Two synchrotrons, Canadian Light Source (CLS [Saskatoon, Saskatchewan]) and Diamond Light Source (near Oxford, England) have signed a memorandum of understanding (MOU). From the May 31, 2011 news item on physorg.com,
Making the power of synchrotron light available to more businesses, building new experimental equipment and developing new capabilities are three of the areas of collaboration in a trans-Atlantic memorandum of understanding (MOU) signed between Diamond Light Source Ltd. near Oxford and Canadian Light Source Inc. (CLS) in Saskatoon.
The agreement paves the way for the two synchrotron light sources to work together on joint projects related to their industrial science programmes, such as exchanges of staff, marketing materials, and coordinating access for clients to capabilities that are available at one synchrotron but not the other.
“Diamond and the CLS have been working closely together for some time,” said Josef Hormes, Executive Director of the CLS. “Now that we have this formal agreement, I am looking forward to a very bright future where the expertise of both our facilities can be combined to accomplish momentous things for fundamental and industrial science.

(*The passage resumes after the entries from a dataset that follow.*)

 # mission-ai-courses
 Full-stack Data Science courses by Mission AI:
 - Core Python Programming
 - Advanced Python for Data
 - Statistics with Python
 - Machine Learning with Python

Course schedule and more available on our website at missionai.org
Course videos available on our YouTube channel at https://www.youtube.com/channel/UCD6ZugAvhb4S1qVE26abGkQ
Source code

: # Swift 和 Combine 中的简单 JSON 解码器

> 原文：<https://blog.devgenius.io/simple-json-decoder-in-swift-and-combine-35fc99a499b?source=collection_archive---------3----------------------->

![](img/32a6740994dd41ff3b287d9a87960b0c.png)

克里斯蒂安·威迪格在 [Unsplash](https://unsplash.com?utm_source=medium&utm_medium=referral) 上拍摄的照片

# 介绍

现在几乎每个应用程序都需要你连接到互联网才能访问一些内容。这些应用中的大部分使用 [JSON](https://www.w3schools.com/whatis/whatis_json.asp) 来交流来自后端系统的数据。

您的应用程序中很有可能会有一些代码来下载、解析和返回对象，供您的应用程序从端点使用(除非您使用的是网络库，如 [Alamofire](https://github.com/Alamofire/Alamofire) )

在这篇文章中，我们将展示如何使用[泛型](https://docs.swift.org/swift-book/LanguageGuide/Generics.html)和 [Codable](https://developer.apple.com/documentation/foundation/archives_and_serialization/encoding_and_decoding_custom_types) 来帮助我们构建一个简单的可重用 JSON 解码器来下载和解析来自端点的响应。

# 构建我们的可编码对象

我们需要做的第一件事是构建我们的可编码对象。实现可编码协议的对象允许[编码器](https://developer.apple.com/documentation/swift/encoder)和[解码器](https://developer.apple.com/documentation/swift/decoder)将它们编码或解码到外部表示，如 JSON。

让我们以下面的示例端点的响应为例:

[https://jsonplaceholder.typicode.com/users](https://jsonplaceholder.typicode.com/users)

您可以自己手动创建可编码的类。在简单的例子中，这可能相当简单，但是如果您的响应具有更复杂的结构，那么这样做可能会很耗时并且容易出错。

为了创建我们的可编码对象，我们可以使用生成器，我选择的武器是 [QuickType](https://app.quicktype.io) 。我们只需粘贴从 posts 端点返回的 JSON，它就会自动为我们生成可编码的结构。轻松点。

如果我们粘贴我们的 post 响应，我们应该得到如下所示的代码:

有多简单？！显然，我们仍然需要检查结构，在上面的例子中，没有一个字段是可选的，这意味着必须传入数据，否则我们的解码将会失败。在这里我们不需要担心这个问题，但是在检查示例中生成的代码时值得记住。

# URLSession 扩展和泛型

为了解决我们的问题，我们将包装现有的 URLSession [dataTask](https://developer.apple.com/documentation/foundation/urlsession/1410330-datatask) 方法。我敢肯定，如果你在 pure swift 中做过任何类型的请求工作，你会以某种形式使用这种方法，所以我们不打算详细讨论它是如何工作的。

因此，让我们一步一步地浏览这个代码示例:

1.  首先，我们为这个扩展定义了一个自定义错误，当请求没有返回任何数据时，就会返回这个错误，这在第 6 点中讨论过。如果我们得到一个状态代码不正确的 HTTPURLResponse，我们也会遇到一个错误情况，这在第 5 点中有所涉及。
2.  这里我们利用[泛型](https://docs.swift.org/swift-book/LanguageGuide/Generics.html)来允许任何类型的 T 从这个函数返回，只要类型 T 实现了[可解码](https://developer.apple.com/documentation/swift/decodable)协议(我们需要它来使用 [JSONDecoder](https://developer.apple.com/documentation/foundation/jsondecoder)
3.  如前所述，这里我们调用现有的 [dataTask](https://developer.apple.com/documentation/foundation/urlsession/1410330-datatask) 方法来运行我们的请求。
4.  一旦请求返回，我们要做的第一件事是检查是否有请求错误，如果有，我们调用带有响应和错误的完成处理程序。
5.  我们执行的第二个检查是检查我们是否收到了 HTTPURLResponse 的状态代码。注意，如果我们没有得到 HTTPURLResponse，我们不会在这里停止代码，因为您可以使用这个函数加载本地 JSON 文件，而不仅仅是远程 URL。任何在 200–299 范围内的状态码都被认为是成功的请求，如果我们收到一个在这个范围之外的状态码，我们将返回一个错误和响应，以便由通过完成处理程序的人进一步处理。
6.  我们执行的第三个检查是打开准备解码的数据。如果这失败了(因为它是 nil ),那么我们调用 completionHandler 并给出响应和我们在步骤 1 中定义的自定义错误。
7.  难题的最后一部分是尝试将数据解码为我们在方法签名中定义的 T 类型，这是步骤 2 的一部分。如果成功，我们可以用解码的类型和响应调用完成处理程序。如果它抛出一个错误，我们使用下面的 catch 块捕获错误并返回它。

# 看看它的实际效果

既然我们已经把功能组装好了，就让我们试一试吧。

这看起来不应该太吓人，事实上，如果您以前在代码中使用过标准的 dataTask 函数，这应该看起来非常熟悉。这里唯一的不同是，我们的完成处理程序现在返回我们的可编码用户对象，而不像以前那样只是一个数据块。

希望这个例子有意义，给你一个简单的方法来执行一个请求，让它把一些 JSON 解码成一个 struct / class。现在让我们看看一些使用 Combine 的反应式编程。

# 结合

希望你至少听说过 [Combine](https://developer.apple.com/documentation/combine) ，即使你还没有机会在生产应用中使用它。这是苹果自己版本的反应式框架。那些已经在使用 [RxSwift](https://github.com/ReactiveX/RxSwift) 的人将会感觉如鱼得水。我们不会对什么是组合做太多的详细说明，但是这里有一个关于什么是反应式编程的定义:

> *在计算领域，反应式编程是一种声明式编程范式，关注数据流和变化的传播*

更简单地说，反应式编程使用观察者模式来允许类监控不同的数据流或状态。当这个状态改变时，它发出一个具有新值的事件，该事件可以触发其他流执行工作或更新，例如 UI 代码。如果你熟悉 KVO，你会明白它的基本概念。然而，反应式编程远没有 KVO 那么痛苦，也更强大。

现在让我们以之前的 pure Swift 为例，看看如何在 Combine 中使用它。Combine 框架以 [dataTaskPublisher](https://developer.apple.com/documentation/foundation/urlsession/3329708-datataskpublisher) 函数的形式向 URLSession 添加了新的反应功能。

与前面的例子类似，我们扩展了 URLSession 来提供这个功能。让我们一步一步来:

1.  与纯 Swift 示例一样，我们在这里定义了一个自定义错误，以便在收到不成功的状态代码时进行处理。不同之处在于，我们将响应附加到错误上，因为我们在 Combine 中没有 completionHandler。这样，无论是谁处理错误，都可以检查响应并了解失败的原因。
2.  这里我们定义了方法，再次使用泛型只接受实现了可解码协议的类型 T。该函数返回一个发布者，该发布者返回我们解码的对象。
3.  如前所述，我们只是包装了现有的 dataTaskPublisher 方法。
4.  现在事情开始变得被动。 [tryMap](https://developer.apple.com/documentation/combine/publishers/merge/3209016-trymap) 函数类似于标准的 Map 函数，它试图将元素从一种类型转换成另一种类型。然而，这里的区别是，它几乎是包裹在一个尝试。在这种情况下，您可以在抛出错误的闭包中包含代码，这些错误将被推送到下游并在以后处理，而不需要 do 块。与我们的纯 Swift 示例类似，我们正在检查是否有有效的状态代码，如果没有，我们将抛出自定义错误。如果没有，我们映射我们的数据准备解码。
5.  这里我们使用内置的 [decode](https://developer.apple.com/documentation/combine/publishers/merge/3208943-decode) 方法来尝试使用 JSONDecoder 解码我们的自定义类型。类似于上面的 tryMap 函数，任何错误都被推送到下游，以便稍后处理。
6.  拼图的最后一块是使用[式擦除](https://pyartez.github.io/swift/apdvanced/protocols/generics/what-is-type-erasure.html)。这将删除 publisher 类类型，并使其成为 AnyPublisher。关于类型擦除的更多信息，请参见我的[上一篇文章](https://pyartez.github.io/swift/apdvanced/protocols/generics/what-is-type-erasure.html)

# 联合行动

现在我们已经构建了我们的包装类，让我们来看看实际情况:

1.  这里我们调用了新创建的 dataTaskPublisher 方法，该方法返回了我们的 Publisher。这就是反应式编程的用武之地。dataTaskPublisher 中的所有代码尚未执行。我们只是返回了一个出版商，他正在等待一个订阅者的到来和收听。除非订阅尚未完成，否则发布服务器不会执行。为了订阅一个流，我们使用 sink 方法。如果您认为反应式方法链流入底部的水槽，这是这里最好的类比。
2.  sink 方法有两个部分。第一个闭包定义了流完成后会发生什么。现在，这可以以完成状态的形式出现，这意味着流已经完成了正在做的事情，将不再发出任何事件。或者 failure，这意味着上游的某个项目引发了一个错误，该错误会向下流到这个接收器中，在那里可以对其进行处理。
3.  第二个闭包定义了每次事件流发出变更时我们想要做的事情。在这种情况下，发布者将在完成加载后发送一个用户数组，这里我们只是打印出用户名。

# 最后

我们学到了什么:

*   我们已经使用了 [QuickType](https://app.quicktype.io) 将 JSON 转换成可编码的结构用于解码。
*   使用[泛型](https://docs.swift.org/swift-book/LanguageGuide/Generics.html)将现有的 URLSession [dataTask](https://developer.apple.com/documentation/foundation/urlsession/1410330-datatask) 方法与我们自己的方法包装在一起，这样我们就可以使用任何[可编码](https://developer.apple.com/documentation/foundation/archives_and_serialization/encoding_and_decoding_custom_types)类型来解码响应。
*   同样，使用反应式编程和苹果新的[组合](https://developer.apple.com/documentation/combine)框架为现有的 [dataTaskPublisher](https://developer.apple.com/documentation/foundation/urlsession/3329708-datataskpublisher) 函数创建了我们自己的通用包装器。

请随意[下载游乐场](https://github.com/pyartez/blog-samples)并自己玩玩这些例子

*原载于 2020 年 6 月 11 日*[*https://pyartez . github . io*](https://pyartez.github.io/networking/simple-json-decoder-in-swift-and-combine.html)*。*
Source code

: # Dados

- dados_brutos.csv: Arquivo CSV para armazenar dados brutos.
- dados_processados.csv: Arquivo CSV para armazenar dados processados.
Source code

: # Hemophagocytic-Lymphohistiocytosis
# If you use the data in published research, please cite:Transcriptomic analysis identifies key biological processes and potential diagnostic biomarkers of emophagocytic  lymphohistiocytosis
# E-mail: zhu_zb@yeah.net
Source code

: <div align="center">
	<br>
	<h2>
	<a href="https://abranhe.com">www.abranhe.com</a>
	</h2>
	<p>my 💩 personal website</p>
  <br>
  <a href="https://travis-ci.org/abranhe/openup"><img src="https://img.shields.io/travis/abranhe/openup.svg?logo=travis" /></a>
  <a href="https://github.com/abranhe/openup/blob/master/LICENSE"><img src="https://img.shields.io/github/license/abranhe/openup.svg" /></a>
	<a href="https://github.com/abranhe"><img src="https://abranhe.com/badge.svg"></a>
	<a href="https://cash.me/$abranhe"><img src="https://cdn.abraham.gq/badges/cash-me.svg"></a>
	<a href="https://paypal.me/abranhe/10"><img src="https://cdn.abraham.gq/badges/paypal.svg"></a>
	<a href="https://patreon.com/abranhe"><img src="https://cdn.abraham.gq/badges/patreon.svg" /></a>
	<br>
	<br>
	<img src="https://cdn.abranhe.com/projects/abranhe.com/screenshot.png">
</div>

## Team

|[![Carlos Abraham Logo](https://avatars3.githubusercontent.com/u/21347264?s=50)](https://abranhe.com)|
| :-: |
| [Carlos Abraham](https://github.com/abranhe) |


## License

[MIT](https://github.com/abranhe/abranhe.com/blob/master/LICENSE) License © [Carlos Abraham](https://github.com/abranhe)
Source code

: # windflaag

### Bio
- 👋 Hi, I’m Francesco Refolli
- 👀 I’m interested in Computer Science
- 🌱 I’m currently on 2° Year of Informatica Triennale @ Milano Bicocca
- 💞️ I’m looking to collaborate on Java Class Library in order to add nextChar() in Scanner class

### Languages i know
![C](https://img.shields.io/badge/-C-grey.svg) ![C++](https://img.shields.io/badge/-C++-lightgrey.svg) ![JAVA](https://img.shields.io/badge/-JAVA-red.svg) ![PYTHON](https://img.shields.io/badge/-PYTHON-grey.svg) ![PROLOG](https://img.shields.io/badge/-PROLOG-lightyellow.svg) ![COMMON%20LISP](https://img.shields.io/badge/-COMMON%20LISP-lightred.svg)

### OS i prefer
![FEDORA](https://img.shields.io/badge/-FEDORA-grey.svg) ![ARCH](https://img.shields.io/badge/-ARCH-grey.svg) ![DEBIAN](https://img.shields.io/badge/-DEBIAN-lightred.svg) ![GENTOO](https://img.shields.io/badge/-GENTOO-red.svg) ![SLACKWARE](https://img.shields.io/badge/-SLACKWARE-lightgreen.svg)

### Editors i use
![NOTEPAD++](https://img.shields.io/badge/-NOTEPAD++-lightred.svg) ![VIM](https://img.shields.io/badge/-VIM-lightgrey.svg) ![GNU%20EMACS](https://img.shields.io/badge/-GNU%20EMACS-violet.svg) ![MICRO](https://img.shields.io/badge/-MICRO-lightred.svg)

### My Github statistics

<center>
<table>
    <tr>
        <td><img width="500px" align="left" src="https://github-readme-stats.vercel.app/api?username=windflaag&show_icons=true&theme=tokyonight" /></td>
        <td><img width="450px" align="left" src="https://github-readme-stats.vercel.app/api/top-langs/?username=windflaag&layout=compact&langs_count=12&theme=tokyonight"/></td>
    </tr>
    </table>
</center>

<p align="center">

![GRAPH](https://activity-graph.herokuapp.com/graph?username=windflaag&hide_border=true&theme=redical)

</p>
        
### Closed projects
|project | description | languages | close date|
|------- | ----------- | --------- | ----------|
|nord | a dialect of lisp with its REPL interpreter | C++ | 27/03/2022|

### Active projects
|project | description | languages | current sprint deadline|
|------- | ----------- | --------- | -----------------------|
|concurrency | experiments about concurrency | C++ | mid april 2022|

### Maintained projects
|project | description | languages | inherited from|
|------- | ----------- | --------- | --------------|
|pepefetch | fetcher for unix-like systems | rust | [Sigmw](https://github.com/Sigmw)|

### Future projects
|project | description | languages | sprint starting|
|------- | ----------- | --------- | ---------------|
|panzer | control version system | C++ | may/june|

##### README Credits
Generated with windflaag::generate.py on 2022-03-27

They don’t mention nanotechnology but synchrotrons can be used for subnanometre measurement and nanofabrication (National Light Source Synchrotron 2009 seminar with Dr. Lin Wang). You can find out more about synchrotrons at the CLS Education webpage,
A synchrotron is a source of brilliant light that scientists can use to gather information about the structural and chemical properties of materials at the molecular level.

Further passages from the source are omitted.